The Psychology of Procrastination

Posted on August 18, 2018

Procrastination is so tempting. We know we should really be getting down to writing that work email or studying for the upcoming finals. But why is it so much easier to put things off rather than getting down to it, even when we know the consequences for our delay will not be pleasant?

The first reason is probably also the most commonly cited reason when people choose to put something on the backburner – the issue just isn’t urgent. When it’s not urgent, people always think that they have more time to get around to it and thus they find something more interesting to occupy their attention until they cannot put off the chore any longer. This tendency can be explained by evolutionary psychology – humans are wired such that our attention is tuned to the immediate environment. Psychologists call this temporal discounting, an instinctive reaction to prioritise our current needs over possible future ones, which means we tend to do whatever that is urgent and hold off on tasks until they become urgent.

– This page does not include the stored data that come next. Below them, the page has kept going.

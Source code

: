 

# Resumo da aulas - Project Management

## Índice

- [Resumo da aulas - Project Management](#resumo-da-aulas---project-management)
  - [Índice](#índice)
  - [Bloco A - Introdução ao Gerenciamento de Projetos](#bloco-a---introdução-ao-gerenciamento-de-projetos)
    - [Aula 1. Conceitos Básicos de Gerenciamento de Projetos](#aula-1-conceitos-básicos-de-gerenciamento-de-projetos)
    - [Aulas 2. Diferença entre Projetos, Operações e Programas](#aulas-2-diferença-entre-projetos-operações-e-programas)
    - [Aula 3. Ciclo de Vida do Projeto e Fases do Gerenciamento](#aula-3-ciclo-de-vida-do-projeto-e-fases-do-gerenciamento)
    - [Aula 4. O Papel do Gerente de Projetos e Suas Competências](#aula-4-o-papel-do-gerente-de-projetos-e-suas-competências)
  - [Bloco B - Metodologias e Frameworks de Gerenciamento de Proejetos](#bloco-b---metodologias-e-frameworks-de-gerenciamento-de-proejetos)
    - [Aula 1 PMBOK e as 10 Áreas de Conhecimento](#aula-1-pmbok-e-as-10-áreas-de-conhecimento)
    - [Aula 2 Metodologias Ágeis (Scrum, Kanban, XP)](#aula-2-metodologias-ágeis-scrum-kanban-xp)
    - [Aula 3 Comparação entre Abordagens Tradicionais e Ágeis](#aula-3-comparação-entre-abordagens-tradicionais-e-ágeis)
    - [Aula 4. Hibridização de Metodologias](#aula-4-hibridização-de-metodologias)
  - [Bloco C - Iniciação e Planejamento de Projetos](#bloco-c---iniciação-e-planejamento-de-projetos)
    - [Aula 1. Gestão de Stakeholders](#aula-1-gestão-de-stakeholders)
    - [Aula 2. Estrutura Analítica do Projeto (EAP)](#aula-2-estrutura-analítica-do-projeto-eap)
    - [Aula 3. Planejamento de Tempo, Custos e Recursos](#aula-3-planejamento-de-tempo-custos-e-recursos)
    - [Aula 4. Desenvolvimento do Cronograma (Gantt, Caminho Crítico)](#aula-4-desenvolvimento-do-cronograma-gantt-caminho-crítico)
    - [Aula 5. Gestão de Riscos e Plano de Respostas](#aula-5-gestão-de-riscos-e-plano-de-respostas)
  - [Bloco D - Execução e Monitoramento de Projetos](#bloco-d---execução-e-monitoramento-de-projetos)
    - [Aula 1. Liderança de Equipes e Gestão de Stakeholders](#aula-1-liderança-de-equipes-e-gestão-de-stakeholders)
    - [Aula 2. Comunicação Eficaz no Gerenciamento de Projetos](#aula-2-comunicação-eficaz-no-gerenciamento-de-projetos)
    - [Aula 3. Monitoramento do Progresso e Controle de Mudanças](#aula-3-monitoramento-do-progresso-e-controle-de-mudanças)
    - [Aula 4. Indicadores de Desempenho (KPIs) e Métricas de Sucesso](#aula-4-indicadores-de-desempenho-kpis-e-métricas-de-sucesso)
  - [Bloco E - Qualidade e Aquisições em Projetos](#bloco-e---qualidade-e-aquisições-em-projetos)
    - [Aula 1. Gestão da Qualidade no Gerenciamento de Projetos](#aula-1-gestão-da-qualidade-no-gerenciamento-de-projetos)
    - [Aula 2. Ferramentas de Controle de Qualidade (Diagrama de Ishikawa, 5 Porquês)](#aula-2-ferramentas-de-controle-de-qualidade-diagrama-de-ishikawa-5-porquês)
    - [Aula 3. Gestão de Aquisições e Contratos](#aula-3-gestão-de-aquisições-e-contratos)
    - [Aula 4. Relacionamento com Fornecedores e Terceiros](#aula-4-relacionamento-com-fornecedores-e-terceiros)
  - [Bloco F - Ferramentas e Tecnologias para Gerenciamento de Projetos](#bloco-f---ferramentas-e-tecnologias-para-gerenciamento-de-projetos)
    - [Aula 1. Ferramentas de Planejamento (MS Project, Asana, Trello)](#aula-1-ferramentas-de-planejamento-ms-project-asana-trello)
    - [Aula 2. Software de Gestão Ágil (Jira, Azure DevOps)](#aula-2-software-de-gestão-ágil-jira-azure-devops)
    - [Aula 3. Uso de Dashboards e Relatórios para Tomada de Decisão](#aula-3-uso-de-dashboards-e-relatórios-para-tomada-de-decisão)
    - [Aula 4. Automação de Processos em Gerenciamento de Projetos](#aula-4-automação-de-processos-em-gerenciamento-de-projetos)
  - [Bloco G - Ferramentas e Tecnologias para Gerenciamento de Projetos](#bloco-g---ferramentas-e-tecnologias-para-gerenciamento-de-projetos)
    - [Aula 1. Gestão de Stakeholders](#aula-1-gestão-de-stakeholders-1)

Secondly, a significant predictor of procrastination is not knowing how to start on a given task. This can lead to feeling overwhelmed, confused or disorganized. When we are unsure how to proceed, this can give us the perception of feeling incompetent or confused or even anxious, and who likes to feel this way? Humans are psychologically wired to avoid negative emotions and this avoidance also extends to the cause of the negative emotion.

Ironically, having high standards – what is often thought of as perfectionism – is also a likely contributor of procrastination. In this case, procrastination happens because we are afraid we are unable to meet the high standards we have set for ourselves. Therein lies an important distinction: high standards only predict procrastination when it also involves the belief that the resulting performance is linked to one’s self-worth. “If the task fails, then the self fails” – this is the type of unhelpful cognitive beliefs that can fuel procrastination.

Recognizing the psychological mechanisms that make us susceptible to procrastination is important before we can take steps to circumvent this problem and increase our productivity.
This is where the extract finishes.